Les auteurs, dans les limitations, qui sont l’expression de la volonté de l’honnêteté scientifique, admettent qu’ils utilisent des constructions (« construct ») de dominance. C’est-à-dire que d’autres sont libres d’adopter d’autres référentiels. Mais attention, il s’agit ensuite de trouver des corrélations reproductibles. Posons la question tout de go, la volonté de pouvoir n’est-elle pas une construction de dominance au même titre que celle utilisée par les psychologues ? Vous savez que j’aime tout mélanger. Pour comprendre la volonté de pouvoir, je crois qu’il faut revenir aux fondamentaux nietzschéens qui sont exprimés dans la parabole du chameau, du lion et de l’enfant. Pour tenter de résumer sans trahir, et dieu seul sait que Nietzsche a été beaucoup trahi par la bande des bien portants, il faut se placer dans l’exubérance du poète surhomme qui s’amuse à parler des métamorphoses de l’Esprit alors que Dieu est mort.

Nous avons donc un chameau vigoureux sur lequel on charge des fardeaux de valeurs. Sitôt chargé, Il se hâte vers son désert (ben tiens) et, là, il se transforme en lion. Arrive sur la scène le dragon fardé de milles écailles étincelantes qui lui dit « tu dois » et le lion lui répond « je veux » car il faut la force du lion pour se dresser contre le dragon « tu dois » qui est l’allégorie de toutes les valeurs créées. Le lion se rend libre pour créer de nouvelles valeurs et se transforme ainsi en enfant qui perd l’autre monde et peut en inventer un nouveau en s’inspirant de l’oubli et de l’innocence. L’enfant créateur de nouvelles valeurs est la représentation de la dominance. On pourrait objecter à Nietzsche, qu’en créant de nouvelles valeurs, il crée de nouveaux chameaux, de nouveaux lions et de nouveaux dragons. N’est-ce pas la reconnaissance involontaire de l’éternel retour? Qu’importe il suffit de penser un modèle de dominant et la dominance va s’y engouffrer. Cette excitation se vêt de l’air du temps, elle emprunte les canaux éprouvés par d’autres dominants ou elle en crée de nouveaux pour éprouver l’adaptation en la convertissant en avantage sélectif. C’est le chemin étoilé de la structure de dominance. On peut s’enliser dans ses sentiers battus, ou parcourir gaiement ses chemins gagnants. Dame nature a toujours un œil sur nous. Elle veille au bon grain et chasse l’ivresse des altitudes qui nous mène droit dans le décor. Ne nous précipitons pas dans les gouffres ou le sulfure de souffrance abîme l’âme et son amertume qui rit à gorge déployée à la perspective de sa mise en bière. Veillons à trouver un abri dans le havre et surveillons la ligne de flottaison (0,98 mEq/l).

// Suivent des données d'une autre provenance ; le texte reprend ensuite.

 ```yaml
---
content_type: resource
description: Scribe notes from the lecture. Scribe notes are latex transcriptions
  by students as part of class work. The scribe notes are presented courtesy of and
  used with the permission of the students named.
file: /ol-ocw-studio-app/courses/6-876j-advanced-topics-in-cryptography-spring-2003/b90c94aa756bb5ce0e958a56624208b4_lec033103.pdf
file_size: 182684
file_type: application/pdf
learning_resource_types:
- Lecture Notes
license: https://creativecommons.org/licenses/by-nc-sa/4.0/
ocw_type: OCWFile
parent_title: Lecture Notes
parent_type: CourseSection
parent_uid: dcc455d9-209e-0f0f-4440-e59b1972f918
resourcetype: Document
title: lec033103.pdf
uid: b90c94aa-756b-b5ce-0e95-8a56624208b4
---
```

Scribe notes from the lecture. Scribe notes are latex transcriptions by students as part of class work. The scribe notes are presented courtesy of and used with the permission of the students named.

L’approche des deux auteurs est correcte et fascinante. S’il y’a dominance, au sens de ce blog, alors nos représentations de dominance (Nietzsche et son enfant, pouvoir, fierté, bonne fortune, comportements de dominance social…) lui sont liées. Indissolublement. Les auteurs entendent une palpitation derrière une porte. Les éthologues ne sont pas là pour l’ouvrir. Mais qu’importe, la psychologie et l’éthologie humaine sont deux sœurs jumelles qui s’observent et s’inspirent l’une l’autre. N’oublions pas la philosophie et surtout le philosophe. Schopenhauer et Nietzsche se sont complétés pour formaliser les 3 grands buts phylogénétiquement intégrés que nous avons toute latitude de moyen d’atteindre. En exprimant que le corps immédiatement perçu est faim, soif et sexualité, Schopenhauer identifie les deux motivations évidentes que sont la maintenance du corps et la reproduction. Ses penchants dépressifs ne lui ont pas permis d’identifier le 3ème but, lui qui nous ordonnait de tuer le vouloir vivre. Nietzsche le maniaque le réfute en identifiant le 3ème but, la dominance. La psychologie étudie la dominance, au sens de ce blog, en tant que représentation de la dominance. L’ultime et le proximal fluctue dans un même rythme. Le proximal a cet avantage indéniable qu’il est beaucoup plus proche de nous. Il s’exprime avec des mots dont la capillarité ne nous est pas étrangère. De nouveaux mots, de nouveaux signaux, de nouveaux potentiels d’action et donc de nouvelles défenses.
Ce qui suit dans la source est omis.